Thanks @fanzh for quick reply
I was trying to implement this using Triton python backend with deepstream nvinferserver
I changed some part of code, such that instead of random numbers in the request, it will be batch of frames as tensors, from my deepstream pipeline.
I am getting errors.
Error says that
ERROR: infer_trtis_server.cpp:268 Triton: TritonServer response error received., triton_err_str:Internal, err_msg:Python model 'centerface_0' is using the decoupled mode and the execute function must return None.
ERROR: infer_trtis_backend.cpp:629 Triton server failed to parse response with request-id:0 model:
ERROR: infer_trtis_backend.cpp:372 failed to specify dims after running inference failed on model:centerface, nvinfer error:NVDSINFER_TRITON_ERROR
0:00:12.139632808 29 0x39a4ca0 ERROR nvinferserver gstnvinferserver.cpp:408:gst_nvinfer_server_logger:<primary-inference> nvinferserver[UID 1]: Error in specifyBackendDims() <infer_trtis_context.cpp:204> [UID = 1]: failed to specify input dims triton backend for model:centerface, nvinfer error:NVDSINFER_TRITON_ERROR
This is content of model.py in python backend
async def execute(self, requests):
processed_requests = []
async_tasks = []
for request in requests:
frame_tensors = pb_utils.get_input_tensor_by_name(
request, "INPUT0"
).as_numpy()
for frame_tensor in frame_tensors:
frame = frame_tensor[0]
# if frame < 0:
# self.raise_value_error(requests)
async_tasks.append(asyncio.create_task(asyncio.sleep(1)))
processed_requests.append(
{
"response_sender": request.get_response_sender(),
"batch_size": frame_tensors.shape[0],
}
)
# This decoupled execute should be scheduled to run in the background
# concurrently with other instances of decoupled execute, as long as the event
# loop is not blocked.
await asyncio.gather(*async_tasks)
for p_req in processed_requests:
response_sender = p_req["response_sender"]
batch_size = p_req["batch_size"]
stats = np.array([[10,10,100,100,3]])
stats = np.tile(stats, (batch_size, 1,1))
# logger.log_warn(f"{stats.shape}")
stats = stats.astype(np.float32)
shape = np.array([int(stats.shape[1]),int(stats.shape[2])])

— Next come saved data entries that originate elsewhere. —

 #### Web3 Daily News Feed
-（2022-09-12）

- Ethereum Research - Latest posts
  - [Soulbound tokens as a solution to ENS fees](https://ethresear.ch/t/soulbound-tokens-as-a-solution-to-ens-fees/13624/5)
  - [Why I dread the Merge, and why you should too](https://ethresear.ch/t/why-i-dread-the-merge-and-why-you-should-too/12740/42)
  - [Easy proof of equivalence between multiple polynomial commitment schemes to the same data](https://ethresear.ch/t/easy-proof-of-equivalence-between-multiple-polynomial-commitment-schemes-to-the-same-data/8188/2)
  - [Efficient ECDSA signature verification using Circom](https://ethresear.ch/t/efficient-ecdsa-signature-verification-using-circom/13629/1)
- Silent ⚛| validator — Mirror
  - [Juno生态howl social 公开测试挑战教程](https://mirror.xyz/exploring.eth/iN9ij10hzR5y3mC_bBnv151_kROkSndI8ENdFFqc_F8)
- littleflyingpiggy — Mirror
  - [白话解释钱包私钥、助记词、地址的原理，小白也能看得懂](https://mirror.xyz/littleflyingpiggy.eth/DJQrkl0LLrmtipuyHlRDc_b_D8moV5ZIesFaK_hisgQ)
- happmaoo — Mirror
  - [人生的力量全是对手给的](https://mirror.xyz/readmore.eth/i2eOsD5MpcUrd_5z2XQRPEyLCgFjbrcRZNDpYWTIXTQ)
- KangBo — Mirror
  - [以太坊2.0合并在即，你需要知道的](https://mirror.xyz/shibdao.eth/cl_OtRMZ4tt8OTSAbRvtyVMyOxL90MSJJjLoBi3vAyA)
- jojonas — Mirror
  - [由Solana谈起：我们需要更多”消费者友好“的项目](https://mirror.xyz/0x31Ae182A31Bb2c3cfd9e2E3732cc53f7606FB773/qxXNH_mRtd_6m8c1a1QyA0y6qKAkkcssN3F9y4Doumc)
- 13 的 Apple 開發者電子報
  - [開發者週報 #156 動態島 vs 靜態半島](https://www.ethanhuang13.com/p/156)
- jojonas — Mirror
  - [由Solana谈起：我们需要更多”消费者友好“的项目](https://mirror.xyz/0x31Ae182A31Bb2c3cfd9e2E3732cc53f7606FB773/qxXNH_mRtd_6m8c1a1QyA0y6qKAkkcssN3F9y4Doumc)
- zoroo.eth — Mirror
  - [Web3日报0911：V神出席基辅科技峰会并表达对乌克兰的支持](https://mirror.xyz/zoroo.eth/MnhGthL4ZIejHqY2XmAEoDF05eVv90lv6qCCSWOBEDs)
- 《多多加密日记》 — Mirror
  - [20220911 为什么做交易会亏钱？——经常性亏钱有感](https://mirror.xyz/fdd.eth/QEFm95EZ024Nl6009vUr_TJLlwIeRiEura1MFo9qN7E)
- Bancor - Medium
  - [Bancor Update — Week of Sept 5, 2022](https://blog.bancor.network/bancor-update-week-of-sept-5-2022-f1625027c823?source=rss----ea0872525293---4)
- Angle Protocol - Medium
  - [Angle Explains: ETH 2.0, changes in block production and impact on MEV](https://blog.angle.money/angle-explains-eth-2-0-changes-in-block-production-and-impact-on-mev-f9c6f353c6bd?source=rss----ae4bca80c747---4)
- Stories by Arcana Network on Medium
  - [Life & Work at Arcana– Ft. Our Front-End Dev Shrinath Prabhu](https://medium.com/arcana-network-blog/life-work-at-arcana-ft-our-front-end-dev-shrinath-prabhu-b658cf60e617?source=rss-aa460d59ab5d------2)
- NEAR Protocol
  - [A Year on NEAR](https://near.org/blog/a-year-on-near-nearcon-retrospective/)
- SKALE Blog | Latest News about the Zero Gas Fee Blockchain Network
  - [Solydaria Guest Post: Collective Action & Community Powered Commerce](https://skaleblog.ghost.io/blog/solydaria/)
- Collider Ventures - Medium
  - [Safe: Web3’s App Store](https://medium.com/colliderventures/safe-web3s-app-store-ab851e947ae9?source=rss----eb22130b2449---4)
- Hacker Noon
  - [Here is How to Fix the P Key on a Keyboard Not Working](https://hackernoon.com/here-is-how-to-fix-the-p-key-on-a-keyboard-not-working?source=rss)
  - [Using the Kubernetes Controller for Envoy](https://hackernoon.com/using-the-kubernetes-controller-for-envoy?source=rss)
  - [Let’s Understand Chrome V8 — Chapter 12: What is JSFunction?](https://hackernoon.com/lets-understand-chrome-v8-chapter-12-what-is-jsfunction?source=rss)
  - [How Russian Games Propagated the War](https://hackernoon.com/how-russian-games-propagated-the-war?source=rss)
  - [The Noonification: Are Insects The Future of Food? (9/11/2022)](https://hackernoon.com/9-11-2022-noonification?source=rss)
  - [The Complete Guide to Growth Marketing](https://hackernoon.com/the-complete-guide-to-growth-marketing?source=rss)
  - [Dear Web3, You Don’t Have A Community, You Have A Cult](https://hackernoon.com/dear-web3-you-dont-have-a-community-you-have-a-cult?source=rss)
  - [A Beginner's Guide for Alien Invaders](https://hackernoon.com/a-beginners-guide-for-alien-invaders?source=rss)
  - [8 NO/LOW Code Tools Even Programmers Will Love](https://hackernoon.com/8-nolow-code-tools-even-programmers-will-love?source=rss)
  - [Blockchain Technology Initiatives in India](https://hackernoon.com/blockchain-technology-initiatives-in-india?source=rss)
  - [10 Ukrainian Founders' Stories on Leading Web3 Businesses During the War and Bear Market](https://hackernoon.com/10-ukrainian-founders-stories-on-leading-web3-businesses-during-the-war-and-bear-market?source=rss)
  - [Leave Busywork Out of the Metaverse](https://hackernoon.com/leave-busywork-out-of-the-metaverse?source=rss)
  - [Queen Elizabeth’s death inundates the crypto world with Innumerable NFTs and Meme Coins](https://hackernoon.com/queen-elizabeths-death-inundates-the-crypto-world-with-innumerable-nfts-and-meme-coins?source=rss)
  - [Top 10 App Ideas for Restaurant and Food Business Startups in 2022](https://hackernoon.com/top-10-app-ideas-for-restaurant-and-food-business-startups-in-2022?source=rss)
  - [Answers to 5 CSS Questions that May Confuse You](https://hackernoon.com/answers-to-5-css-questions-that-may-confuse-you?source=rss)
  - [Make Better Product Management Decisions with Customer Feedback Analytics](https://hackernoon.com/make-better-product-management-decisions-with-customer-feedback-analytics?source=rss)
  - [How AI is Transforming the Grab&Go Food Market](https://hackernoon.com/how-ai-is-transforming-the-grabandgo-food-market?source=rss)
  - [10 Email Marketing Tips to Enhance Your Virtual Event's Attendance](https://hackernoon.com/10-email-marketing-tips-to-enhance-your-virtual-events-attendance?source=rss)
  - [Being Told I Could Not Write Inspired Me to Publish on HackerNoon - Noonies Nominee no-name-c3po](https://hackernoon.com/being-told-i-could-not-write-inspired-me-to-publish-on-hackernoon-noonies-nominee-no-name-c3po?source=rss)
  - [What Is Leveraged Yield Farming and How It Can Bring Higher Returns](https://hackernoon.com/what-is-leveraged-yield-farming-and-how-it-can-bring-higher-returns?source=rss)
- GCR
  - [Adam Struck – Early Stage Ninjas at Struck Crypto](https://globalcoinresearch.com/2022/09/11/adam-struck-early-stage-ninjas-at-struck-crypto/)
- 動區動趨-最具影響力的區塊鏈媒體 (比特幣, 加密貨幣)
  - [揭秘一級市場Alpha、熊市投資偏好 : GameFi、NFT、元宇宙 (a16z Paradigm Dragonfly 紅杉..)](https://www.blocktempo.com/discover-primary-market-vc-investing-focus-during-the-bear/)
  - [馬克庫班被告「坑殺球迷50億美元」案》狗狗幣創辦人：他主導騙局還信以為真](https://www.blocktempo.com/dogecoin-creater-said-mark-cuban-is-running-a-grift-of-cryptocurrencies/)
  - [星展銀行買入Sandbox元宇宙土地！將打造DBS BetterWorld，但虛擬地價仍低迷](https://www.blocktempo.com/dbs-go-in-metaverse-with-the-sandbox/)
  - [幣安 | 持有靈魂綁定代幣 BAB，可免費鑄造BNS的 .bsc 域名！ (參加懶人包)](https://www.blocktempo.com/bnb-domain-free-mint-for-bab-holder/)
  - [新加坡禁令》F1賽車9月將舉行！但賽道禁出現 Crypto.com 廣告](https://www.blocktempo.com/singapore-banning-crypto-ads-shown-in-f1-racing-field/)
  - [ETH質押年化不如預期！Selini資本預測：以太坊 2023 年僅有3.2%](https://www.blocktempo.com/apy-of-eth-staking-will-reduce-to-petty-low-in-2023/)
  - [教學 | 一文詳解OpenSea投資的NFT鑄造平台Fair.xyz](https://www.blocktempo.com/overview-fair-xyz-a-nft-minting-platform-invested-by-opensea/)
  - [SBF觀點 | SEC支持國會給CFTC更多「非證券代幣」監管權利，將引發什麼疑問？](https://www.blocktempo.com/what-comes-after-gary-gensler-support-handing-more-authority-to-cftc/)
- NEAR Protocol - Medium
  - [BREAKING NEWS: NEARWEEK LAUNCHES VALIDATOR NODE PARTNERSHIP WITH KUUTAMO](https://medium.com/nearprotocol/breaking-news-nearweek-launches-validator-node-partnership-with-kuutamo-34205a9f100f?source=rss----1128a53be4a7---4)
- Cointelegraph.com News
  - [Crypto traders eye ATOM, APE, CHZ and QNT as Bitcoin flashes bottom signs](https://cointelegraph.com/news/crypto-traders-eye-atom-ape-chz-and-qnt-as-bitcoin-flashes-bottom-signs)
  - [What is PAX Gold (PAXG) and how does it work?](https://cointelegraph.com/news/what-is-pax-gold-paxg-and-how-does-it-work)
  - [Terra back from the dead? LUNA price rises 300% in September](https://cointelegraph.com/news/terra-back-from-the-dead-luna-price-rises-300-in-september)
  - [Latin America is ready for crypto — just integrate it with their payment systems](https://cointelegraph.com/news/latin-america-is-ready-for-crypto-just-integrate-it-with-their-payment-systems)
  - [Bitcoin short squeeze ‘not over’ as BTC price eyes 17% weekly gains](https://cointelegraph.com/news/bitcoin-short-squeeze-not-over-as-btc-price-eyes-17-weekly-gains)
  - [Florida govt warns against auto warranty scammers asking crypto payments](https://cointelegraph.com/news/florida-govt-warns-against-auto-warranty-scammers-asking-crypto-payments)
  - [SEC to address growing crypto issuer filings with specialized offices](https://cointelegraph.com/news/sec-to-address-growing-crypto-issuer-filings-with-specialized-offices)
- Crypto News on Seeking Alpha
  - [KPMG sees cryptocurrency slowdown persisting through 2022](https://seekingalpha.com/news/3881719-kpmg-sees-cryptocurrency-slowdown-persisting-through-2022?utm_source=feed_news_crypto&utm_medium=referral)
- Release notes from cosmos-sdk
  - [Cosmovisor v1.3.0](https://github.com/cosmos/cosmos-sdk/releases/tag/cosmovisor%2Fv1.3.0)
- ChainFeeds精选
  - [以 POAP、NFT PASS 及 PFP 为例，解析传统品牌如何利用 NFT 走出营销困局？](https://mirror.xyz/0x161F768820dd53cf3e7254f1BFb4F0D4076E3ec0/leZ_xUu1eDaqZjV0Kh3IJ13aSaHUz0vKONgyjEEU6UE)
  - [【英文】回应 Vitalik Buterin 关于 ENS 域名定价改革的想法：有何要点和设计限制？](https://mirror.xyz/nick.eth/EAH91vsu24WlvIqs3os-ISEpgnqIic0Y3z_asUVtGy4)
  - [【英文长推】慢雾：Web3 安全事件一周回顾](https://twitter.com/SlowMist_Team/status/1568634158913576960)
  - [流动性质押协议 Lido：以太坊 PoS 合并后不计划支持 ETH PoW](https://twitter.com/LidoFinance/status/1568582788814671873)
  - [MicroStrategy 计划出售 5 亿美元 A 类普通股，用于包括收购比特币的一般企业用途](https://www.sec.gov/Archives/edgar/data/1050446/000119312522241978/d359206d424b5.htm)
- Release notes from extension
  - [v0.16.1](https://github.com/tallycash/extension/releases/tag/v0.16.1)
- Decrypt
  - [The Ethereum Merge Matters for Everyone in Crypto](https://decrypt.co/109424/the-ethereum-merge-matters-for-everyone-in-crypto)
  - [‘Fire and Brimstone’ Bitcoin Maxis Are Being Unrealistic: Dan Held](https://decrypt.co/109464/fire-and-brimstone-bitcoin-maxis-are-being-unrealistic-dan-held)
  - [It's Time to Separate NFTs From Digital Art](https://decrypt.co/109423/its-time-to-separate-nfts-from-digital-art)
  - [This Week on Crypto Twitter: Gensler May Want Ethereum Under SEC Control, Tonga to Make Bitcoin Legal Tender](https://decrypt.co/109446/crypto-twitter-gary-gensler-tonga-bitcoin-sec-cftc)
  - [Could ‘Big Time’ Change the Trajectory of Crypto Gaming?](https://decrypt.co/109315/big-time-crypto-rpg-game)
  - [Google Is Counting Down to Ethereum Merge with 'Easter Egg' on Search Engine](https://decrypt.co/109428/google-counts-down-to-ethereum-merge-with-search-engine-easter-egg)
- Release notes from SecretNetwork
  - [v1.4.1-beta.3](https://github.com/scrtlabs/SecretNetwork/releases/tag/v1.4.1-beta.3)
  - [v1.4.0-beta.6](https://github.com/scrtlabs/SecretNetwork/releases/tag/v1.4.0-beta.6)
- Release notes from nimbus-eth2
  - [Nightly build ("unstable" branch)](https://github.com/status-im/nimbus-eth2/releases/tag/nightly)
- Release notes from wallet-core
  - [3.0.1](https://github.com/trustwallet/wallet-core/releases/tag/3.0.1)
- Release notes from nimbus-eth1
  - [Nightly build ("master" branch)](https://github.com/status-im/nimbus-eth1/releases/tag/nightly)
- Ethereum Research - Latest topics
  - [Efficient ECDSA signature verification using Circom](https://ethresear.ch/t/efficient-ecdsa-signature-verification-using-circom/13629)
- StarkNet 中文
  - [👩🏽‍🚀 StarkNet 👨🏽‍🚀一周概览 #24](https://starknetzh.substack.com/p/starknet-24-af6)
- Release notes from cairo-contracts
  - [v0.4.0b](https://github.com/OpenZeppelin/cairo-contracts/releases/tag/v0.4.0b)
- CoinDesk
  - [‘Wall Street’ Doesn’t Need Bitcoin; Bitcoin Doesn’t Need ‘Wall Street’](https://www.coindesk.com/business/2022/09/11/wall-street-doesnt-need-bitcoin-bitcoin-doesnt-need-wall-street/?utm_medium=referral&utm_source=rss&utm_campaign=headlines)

shape = np.tile(shape, (batch_size, 1,1)) # batch size
shape = shape.astype(np.float32)
out_tensor = pb_utils.Tensor("OUTPUT0", stats)
out_tensor2 = pb_utils.Tensor("OUTPUT1", shape)
# responses.append(pb_utils.InferenceResponse([out_tensor,out_tensor2]))
# output_tensors = pb_utils.Tensor(
# "OUTPUT0", np.array([0 for i in range(batch_size)], np.float32)
# )
response = pb_utils.InferenceResponse(output_tensors=[out_tensor,out_tensor2])
response_sender.send(
response, flags=pb_utils.TRITONSERVER_RESPONSE_COMPLETE_FINAL
)
print('B Here I AM')
return None
def raise_value_error(self, requests):
# TODO: Model may raise exception without sending complete final
for request in requests:
response_sender = request.get_response_sender()
response_sender.send(flags=pb_utils.TRITONSERVER_RESPONSE_COMPLETE_FINAL)
raise ValueError("wait_secs cannot be negative")
And this is config pbtxt
name: "centerface"
backend: "python"
max_batch_size: 4
input [
{
name: "INPUT0"
data_type: TYPE_FP32
dims: [ 480, 640,3 ]
}
]
output [
{
name: "OUTPUT0"
data_type: TYPE_FP32
dims: [ -1 ]
}
]
output [
{
name: "OUTPUT1"
data_type: TYPE_FP32
dims: [ -1 ]
}
]
instance_group [
{
count: 1
kind : KIND_CPU
}
]
parameters: {
key: "FORCE_CPU_ONLY_INPUT_TENSORS"
value: {
string_value:"yes"
}
}
model_transaction_policy { decoupled: true }
Also by pb, I meant python backend, not protbuf.
Please let me know how to fix the issue.